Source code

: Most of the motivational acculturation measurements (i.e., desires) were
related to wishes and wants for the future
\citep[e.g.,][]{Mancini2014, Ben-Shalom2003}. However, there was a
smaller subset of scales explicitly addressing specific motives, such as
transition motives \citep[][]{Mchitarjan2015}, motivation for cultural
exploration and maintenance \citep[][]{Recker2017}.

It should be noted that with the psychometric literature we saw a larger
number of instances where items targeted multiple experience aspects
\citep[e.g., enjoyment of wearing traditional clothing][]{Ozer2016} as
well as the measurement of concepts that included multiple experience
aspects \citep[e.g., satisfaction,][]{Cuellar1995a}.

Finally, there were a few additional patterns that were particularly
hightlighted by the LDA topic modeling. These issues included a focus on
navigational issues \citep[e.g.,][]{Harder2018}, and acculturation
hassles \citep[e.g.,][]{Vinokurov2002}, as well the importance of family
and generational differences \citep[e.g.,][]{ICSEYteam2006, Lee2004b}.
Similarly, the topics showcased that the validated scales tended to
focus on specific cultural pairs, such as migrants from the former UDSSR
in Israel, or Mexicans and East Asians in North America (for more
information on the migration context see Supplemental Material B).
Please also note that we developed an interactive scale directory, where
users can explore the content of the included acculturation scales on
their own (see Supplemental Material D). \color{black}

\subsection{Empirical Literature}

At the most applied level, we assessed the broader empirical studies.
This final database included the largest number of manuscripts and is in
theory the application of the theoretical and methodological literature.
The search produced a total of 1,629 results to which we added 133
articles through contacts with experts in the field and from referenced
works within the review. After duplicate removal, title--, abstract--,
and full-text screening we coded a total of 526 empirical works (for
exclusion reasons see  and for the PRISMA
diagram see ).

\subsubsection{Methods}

### ABOUT THIS TASK:
Please reproduce exactly the lines in the listing above from the one containing "This final database" through the one containing "The search produced", both included, and nothing more.

### ANSWER:
This final database included the largest number of manuscripts and is in
theory the application of the theoretical and methodological literature.
The search produced a total of 1,629 results to which we added 133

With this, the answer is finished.